◆ **Prompt**: Write the line that contains "3. **Set up Python environment**" and each one after it, word for word, ending with the final line of the data.

============================================================

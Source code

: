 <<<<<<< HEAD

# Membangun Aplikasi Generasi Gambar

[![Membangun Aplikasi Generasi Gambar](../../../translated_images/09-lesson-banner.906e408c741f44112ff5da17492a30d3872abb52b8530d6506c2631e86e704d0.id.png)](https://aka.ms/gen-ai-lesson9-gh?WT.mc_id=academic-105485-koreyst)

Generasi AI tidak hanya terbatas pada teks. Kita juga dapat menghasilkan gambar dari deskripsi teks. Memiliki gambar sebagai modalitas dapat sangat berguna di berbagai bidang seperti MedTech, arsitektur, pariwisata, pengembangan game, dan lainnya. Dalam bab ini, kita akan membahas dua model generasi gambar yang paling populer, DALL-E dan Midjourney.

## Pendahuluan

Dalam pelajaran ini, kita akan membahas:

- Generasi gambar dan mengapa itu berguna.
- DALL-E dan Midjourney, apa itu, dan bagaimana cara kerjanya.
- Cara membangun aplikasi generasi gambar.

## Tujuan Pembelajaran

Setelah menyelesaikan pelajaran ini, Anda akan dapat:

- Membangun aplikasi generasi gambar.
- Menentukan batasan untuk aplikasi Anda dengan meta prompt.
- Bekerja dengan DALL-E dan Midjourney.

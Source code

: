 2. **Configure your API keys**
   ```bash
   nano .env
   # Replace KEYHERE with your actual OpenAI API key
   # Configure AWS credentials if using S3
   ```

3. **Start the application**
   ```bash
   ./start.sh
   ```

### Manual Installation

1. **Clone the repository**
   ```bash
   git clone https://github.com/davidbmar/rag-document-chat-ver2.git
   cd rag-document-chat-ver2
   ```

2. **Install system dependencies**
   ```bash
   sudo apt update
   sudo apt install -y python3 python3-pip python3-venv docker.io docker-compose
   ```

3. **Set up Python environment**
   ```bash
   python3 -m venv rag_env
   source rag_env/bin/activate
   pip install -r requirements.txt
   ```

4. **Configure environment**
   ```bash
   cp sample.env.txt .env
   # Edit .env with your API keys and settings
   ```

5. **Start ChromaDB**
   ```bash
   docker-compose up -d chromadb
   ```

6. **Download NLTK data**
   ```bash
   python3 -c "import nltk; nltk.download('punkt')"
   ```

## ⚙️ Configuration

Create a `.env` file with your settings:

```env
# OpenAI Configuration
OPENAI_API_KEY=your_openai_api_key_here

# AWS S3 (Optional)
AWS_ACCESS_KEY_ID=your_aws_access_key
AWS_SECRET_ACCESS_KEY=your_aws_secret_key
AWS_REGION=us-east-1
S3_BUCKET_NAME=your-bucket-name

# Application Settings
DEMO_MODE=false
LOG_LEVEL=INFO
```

============================================================

◆ **Result below**:
3. **Set up Python environment**
   ```bash
   python3 -m venv rag_env
   source rag_env/bin/activate
   pip install -r requirements.txt
   ```

4. **Configure environment**
   ```bash
   cp sample.env.txt .env
   # Edit .env with your API keys and settings
   ```

5. **Start ChromaDB**
   ```bash
   docker-compose up -d chromadb
   ```

6. **Download NLTK data**
   ```bash
   python3 -c "import nltk; nltk.download('punkt')"
   ```

## ⚙️ Configuration

Create a `.env` file with your settings:

```env
# OpenAI Configuration
OPENAI_API_KEY=your_openai_api_key_here

# AWS S3 (Optional)
AWS_ACCESS_KEY_ID=your_aws_access_key
AWS_SECRET_ACCESS_KEY=your_aws_secret_key
AWS_REGION=us-east-1
S3_BUCKET_NAME=your-bucket-name

# Application Settings
DEMO_MODE=false
LOG_LEVEL=INFO
```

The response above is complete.